START DATA FOR THE TASK

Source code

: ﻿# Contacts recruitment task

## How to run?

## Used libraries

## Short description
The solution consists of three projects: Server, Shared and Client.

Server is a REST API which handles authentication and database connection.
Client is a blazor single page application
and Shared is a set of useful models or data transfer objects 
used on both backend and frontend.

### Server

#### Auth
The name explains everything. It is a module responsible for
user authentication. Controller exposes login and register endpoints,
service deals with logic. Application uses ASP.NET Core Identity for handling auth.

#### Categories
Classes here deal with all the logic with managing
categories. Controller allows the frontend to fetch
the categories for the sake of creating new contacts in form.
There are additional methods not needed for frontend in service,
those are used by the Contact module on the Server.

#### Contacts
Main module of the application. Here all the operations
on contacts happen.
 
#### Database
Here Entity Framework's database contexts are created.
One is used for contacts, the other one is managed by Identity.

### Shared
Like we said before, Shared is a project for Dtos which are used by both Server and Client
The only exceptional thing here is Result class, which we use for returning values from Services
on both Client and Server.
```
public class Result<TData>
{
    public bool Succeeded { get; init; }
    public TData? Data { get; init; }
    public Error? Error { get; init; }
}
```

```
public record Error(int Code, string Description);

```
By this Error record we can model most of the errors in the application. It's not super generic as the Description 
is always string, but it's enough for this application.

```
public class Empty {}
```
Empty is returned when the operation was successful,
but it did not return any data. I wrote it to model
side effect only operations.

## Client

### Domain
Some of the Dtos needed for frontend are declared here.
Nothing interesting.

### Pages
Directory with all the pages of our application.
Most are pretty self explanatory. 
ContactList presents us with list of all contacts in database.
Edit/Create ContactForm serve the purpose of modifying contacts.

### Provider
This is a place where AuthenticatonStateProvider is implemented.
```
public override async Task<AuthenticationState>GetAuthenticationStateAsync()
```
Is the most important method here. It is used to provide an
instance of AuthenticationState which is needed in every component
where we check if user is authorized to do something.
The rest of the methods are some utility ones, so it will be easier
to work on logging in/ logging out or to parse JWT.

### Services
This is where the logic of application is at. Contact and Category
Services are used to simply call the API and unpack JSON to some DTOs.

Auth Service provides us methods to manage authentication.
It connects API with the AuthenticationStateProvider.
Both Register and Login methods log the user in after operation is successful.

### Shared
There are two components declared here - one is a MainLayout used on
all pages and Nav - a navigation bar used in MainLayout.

END DATA FOR THE TASK

TASK ITEM | Give every line of the material again, exactly as it reads.

SOLUTION TO THIS PROBLEM |
Source code

: ﻿# Contacts recruitment task

## How to run?

## Used libraries

## Short description
The solution consists of three projects: Server, Shared and Client.

Server is a REST API which handles authentication and database connection.
Client is a blazor single page application
and Shared is a set of useful models or data transfer objects 
used on both backend and frontend.

### Server

#### Auth
The name explains everything. It is a module responsible for
user authentication. Controller exposes login and register endpoints,
service deals with logic. Application uses ASP.NET Core Identity for handling auth.

#### Categories
Classes here deal with all the logic with managing
categories. Controller allows the frontend to fetch
the categories for the sake of creating new contacts in form.
There are additional methods not needed for frontend in service,
those are used by the Contact module on the Server.

#### Contacts
Main module of the application. Here all the operations
on contacts happen.
 
#### Database
Here Entity Framework's database contexts are created.
One is used for contacts, the other one is managed by Identity.

### Shared
Like we said before, Shared is a project for Dtos which are used by both Server and Client
The only exceptional thing here is Result class, which we use for returning values from Services
on both Client and Server.
```
public class Result<TData>
{
    public bool Succeeded { get; init; }
    public TData? Data { get; init; }
    public Error? Error { get; init; }
}
```

```
public record Error(int Code, string Description);

```
By this Error record we can model most of the errors in the application. It's not super generic as the Description 
is always string, but it's enough for this application.

```
public class Empty {}
```
Empty is returned when the operation was successful,
but it did not return any data. I wrote it to model
side effect only operations.

## Client

### Domain
Some of the Dtos needed for frontend are declared here.
Nothing interesting.

### Pages
Directory with all the pages of our application.
Most are pretty self explanatory. 
ContactList presents us with list of all contacts in database.
Edit/Create ContactForm serve the purpose of modifying contacts.

### Provider
This is a place where AuthenticatonStateProvider is implemented.
```
public override async Task<AuthenticationState>GetAuthenticationStateAsync()
```
Is the most important method here. It is used to provide an
instance of AuthenticationState which is needed in every component
where we check if user is authorized to do something.
The rest of the methods are some utility ones, so it will be easier
to work on logging in/ logging out or to parse JWT.

### Services
This is where the logic of application is at. Contact and Category
Services are used to simply call the API and unpack JSON to some DTOs.

Auth Service provides us methods to manage authentication.
It connects API with the AuthenticationStateProvider.
Both Register and Login methods log the user in after operation is successful.

### Shared
There are two components declared here - one is a MainLayout used on
all pages and Nav - a navigation bar used in MainLayout.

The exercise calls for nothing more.